When life was normal before the COVID pandemic took root, multinational beverage corporation giant Coca-Cola did their business like every other global manufacturer – moved their products to destinations across the globe via shipping containers.
This standard way of doing business is done for a specific reason: When you pack goods into similar sized metal boxes, it makes the goods much easier to transfer between ships to trucks or trains or however the product will get to the consumer. The goal is to lessen the number of logistical headaches and to also keep the company’s transportation cost at a minimum.
Pandemically speaking, though, Coca-Cola has begun to experience what manufacturers across the globe are also dealing with – container shipping massive price hikes, and logistical delays. In efforts to combat these crippling issues, Coca-Cola has decided to forgo the normal way of doing things. They are now leaning on “bulk carriers” to make things happen.
Coca-Cola supply chain director, Alan Smith, recently revealed in an October 1, 2021, LinkedIn post that the company had just chartered three of these huge bulk carriers so they can get their materials from its Asian suppliers to their factories in the United States.
The “bulk carriers” in question are ones that are being used to transport coal and grain. This way of transportation is one seen in the past but was left behind back in the 1960s.
On Smith’s LinkedIn post, he wrote, according to The LoadStar, “When you can’t get containers or space due to the current ocean freight crisis, then we had to think outside the box (or the container).” And did they.
Smith noted that Coca-Cola chartered the bulk carriers Weco Lucilia C with a 35,000dwt (deadweight tonnage) capacity, the Aphrodite M and its 34,000dwt capacity, and the 35,100dwt capacity Zhe Hai 505 to help maintain transportation and delivery.
With all this capacity at hand, Smith says that the total cargo volume will equate to 2,8000 TEU (twenty-foot equivalent unit) that Coca-Cola normally would have used the normal shipping companies. At their current prices of $20,000/feu, the shipping lines look to be out some $28 million of Coca-Cola cash.
Coca-Cola’s unique and unorthodox way of moving their product just brings to light the major frustration many retailers are facing with the shipping lines. Freight prices have jumped to record levels as the pandemic wore on, this even with deliveries that were unreliable at best.
The average Asia to the United States shipment arrives 10-days late, says Simon Sundboell, shipping analytics firm eeSea’s CEO. “If you’re a cargo owner, you can’t understand how you have to pay six times what you usually do and…it’s so volatile that your vessel might be three days late or it might be 20 days late,” he said. “You just can’t count on anything anymore.”
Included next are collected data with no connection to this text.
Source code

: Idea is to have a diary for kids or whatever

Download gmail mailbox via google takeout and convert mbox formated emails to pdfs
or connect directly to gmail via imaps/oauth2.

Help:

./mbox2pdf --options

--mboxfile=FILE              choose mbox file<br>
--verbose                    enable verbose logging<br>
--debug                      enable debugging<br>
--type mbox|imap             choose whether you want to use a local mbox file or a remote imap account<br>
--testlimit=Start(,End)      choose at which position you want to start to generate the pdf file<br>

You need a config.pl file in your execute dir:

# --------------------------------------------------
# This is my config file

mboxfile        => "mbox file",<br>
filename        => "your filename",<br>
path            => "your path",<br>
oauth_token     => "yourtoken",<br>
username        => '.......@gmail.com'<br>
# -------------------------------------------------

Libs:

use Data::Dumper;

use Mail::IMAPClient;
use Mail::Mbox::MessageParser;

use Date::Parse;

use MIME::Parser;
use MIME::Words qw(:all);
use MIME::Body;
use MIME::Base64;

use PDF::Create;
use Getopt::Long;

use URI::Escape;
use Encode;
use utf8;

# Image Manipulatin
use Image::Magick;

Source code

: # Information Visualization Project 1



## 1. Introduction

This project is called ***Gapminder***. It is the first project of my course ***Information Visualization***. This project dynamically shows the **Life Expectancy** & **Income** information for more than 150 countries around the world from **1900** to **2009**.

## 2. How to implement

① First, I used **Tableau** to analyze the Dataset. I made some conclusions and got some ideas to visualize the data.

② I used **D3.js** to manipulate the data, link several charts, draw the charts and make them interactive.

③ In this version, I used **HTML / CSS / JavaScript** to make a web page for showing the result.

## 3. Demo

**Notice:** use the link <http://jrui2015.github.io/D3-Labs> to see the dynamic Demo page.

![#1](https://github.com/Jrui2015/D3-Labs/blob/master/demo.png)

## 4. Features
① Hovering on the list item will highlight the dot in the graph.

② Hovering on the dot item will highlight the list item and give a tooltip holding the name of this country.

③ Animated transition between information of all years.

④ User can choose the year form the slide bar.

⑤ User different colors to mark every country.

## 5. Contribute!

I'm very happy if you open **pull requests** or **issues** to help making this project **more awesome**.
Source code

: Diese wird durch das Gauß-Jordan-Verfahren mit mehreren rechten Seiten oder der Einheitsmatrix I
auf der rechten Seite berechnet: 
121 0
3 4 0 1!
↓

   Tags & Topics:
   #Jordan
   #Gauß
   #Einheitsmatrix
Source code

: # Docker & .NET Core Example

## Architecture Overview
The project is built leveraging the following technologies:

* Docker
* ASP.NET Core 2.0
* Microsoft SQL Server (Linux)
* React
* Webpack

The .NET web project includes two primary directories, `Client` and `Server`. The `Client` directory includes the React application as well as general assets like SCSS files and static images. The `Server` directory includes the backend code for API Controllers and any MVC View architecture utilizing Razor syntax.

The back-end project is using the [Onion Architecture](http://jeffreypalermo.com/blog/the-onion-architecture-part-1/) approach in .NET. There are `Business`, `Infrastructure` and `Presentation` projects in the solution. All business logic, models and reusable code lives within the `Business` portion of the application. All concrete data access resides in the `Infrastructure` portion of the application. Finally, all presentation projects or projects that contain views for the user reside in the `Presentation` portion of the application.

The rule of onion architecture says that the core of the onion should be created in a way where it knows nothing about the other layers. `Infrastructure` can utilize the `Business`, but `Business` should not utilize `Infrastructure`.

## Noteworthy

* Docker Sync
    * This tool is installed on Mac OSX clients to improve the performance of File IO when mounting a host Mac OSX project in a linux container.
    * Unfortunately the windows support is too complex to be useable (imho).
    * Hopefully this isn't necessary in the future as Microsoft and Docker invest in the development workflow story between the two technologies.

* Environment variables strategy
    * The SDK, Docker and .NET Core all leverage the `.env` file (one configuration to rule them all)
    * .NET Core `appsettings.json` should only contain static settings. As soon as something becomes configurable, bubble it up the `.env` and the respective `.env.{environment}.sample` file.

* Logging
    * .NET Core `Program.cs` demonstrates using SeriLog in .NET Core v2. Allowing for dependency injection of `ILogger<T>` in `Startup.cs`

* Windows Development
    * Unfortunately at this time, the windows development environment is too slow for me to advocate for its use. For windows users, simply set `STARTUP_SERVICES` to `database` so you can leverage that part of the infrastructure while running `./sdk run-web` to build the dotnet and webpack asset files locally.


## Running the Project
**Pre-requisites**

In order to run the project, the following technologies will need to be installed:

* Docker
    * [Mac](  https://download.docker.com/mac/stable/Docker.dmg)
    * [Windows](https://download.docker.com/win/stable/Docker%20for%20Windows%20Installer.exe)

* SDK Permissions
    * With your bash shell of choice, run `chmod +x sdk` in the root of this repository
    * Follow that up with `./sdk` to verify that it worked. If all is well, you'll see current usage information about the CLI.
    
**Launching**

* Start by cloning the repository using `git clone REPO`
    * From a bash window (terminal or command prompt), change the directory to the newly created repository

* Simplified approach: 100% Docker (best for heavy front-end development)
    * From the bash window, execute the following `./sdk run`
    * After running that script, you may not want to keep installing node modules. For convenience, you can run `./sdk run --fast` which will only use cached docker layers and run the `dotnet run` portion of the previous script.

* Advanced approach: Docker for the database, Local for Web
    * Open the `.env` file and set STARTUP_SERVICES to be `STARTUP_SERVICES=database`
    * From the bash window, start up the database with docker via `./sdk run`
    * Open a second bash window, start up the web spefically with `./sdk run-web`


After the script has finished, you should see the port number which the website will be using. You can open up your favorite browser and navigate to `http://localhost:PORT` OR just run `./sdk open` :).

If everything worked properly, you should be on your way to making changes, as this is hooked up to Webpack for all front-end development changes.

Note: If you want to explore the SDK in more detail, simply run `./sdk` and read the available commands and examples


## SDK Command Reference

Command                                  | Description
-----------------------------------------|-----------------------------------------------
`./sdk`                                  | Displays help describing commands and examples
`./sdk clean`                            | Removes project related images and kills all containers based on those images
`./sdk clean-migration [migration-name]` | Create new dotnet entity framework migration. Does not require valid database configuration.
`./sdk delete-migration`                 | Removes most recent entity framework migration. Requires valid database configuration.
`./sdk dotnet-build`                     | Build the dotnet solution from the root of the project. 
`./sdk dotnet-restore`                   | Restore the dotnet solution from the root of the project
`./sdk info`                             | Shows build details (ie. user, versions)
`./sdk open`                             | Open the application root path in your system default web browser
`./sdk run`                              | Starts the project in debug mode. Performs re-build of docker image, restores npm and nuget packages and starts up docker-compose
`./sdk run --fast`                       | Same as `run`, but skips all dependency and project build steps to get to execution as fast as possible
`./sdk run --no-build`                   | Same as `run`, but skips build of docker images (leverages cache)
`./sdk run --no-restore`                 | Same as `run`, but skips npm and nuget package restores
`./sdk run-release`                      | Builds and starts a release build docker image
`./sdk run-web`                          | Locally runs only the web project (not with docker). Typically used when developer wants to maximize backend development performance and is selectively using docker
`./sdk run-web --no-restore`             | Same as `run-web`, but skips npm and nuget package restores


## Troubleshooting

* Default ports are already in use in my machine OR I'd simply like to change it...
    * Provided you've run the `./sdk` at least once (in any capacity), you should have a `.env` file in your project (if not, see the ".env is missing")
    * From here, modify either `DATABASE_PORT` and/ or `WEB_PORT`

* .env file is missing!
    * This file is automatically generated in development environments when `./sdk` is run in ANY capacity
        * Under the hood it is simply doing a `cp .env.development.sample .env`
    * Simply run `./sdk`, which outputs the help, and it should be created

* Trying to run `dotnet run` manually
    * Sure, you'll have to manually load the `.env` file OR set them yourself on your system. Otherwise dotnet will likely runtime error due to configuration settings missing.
Shipping lines have been leaning on the more power they’ve had in years by dropping long-time customers in favor of the deep-pocketed highest bidders. They also have been running up their fees at a record pace and increasing port penalties as well.
Client complaints include shipping lines that refuse to answer calls or even emails. All this while the shipping lines report massive profits adding up to billions per quarter for the largest carriers.
Sundboell stated the obvious, “There’s a lot of anger toward them from cargo owners right now.”
It’s not only Coca-Cola that is looking for alternative ways to get their products across oceans and into ports. Many large companies are taking Coca-Cola’s lead by water, but some are even beginning to rely on air freight as the holiday season nears and times are becoming more desperate.
True, air freight is much more expensive than delivery by the ocean, but manufacturers are seeing their products being delivered with much more speed and reliability.
As for Coca-Cola, they may have stumbled on to a solution they may not ditch in the foreseeable future, if ever. The ships they now use will not port (or stay stuck) at the normal entry ports but instead, head to bulk ports where delays in container handling are limited.
Coordination, says Smith, is the key to it all. “For these [shipments], we are heading to some non-congested ports, so we are hoping for a smooth discharge. But it is a big watch-out when chartering, as the D&D per day is mega. Good coordination is vital on both the planning and operations side for loading and discharge,” he said via The Loadstar.
Smith also hopes that this first round of shipments and deliveries are just the beginning of what they hope to be a great working relationship. He notes that the excellent collaboration Coca-Cola has had with their procurement teams, their supply chain partners, and their suppliers is a reason to continue.